Y = data_shuffled['NSP'].apply(to_label)

Let’s split our data into training and test set using sklearn’s train_test_split() method.

from sklearn.model_selection import train_test_split
# Partition the data into training and test sets.
Xtrain, Xtest, Ytrain, Ytest = train_test_split(X, Y, test_size=0.2, random_state=0)

The parameter test_size is given value 0.2; it means test sets will be 20% of whole dataset and training dataset’s size will be 80% of the entire dataset. random_state variable is a pseudo-random number generator state used for random sampling. If you want to replicate our results, then use the same value of random_state.

Decision Tree Training

Using Gini Index as criterion

from sklearn.tree import DecisionTreeClassifier

ctg_gini = DecisionTreeClassifier(criterion = "gini", random_state = 100, max_depth=3, min_samples_leaf=5)
ctg_gini.fit(X_train, y_train)

Using Information Gain as criterion

ctg_entropy = DecisionTreeClassifier(criterion = "entropy", random_state = 100, max_depth=3, min_samples_leaf=5)
ctg_entropy.fit(X_train, y_train)

Calculating Prediction Accuracy Score

The function accuracy_score() will be used to print accuracy of Decision Tree algorithm. Accuracy is represented by the ratio of the correctly predicted data points to all the predicted data points. It helps to understand the effectiveness of our algorithm.

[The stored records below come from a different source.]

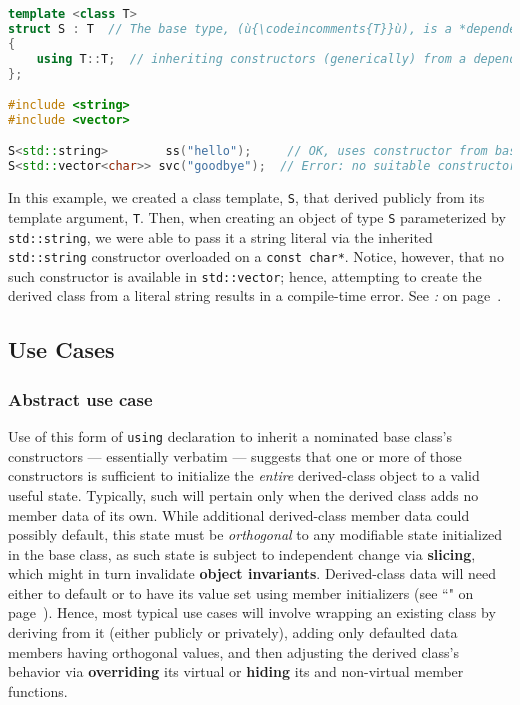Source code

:\begin{lstlisting}[language=C++]
template <class T>
struct S : T  // The base type, (ù{\codeincomments{T}}ù), is a *dependent type*.
{
    using T::T;  // inheriting constructors (generically) from a dependent type
};

#include <string>
#include <vector>

S<std::string>        ss("hello");     // OK, uses constructor from base
S<std::vector<char>> svc("goodbye");  // Error: no suitable constructor in base
\end{lstlisting}

\noindent In this example, we created a class template, \texttt{S}, that
derived publicly from its template argument, \texttt{T}. Then, when
creating an object of type \texttt{S} parameterized by
\texttt{std::string}, we were able to pass it a string literal via
the inherited \texttt{std::string} constructor overloaded on a
\texttt{const}~\texttt{char*}. Notice, however, that no such constructor
is available in \texttt{std::vector}; hence, attempting to create the
derived class from a literal string results in a compile-time error. See \textit{: } on page~\pageref{incorporating-reusable-functionality-via-a-mix-in-class}.

\subsection[Use Cases]{Use Cases}\label{use-cases-ctorinheriting}

\subsubsection[Abstract use case]{Abstract use case}\label{abstract-use-case}

Use of this form of \texttt{using} declaration to inherit a nominated
base class's constructors --- essentially verbatim --- suggests that one
or more of those constructors is sufficient to initialize the
\emph{entire} derived-class object to a valid useful state. Typically,
such will pertain only when the derived class adds no member data of its
own. While additional derived-class member data could possibly
default, this state must be \emph{orthogonal} to
any modifiable state initialized in the base class, as such state is
subject to independent change via \textbf{slicing}, which might in turn
invalidate \textbf{object invariants}. Derived-class data will need either
to default or to have its value set using member
initializers (see ``" on page~\pageref{Default-Member-Initializers}). Hence, most typical use cases will involve wrapping an
existing class by deriving from it (either publicly or privately),
adding only defaulted data members having orthogonal values, and then
adjusting the derived class's behavior via \textbf{overriding} its virtual
or \textbf{hiding} its and non-virtual member functions.

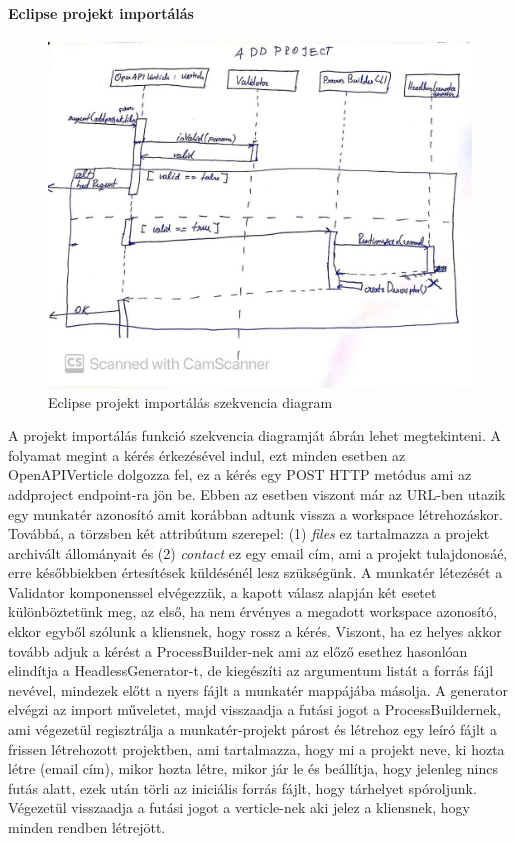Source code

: \paragraph{Eclipse projekt importálás}
\begin{figure}[!ht]
	\includegraphics[width=150mm, keepaspectratio]{figures/add_eclipseproject_seq.jpg}
	\caption{Eclipse projekt importálás szekvencia diagram}
	\label{fig:addproject}
\end{figure}

A projekt importálás funkció szekvencia diagramját  ábrán lehet megtekinteni. A folyamat megint a kérés érkezésével indul, ezt minden esetben az OpenAPIVerticle dolgozza fel, ez a kérés egy POST HTTP metódus ami az addproject endpoint-ra jön be. Ebben az esetben viszont már az URL-ben utazik egy munkatér azonosító amit korábban adtunk vissza a workspace létrehozáskor. Továbbá, a törzsben két attribútum szerepel: (1) \textit{files} ez tartalmazza a projekt archivált állományait és (2) \textit{contact} ez egy email cím, ami a projekt tulajdonosáé, erre későbbiekben értesítések küldésénél lesz szükségünk. A munkatér létezését a Validator komponenssel elvégezzük, a kapott válasz alapján két esetet különböztetünk meg, az első, ha nem érvényes a megadott workspace azonosító, ekkor egyből szólunk a kliensnek, hogy rossz a kérés. Viszont, ha ez helyes akkor tovább adjuk a kérést a ProcessBuilder-nek ami az előző esethez hasonlóan elindítja a HeadlessGenerator-t, de kiegészíti az argumentum listát a forrás fájl nevével, mindezek előtt a nyers fájlt a munkatér mappájába másolja. A generator elvégzi az import műveletet, majd visszaadja a futási jogot a ProcessBuildernek, ami végezetül regisztrálja a munkatér-projekt párost és létrehoz egy leíró fájlt a frissen létrehozott projektben, ami tartalmazza, hogy mi a projekt neve, ki hozta létre (email cím), mikor hozta létre, mikor jár le és beállítja, hogy jelenleg nincs futás alatt, ezek után törli az iniciális forrás fájlt, hogy tárhelyet spóroljunk. Végezetül visszaadja a futási jogot a verticle-nek aki jelez a kliensnek, hogy minden rendben létrejött.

ctg_entropy = DecisionTreeClassifier(criterion = "entropy", random_state = 100,
                               max_depth=3, min_samples_leaf=5)
ctg_entropy.fit(X_train, y_train)
from sklearn.metrics import accuracy_score
# Prediction for Decision Tree classifier with criterion as gini index
y_pred_gini = ctg_gini.predict(X_test)

# Prediction for Decision Tree classifier with criterion as entropy
y_pred_entro = ctg_entropy.predict(X_test)

# Accuracy for Decision Tree classifier with criterion as gini index
print ("Accuracy using gini index is ", accuracy_score(y_test,y_pred_gini)*100)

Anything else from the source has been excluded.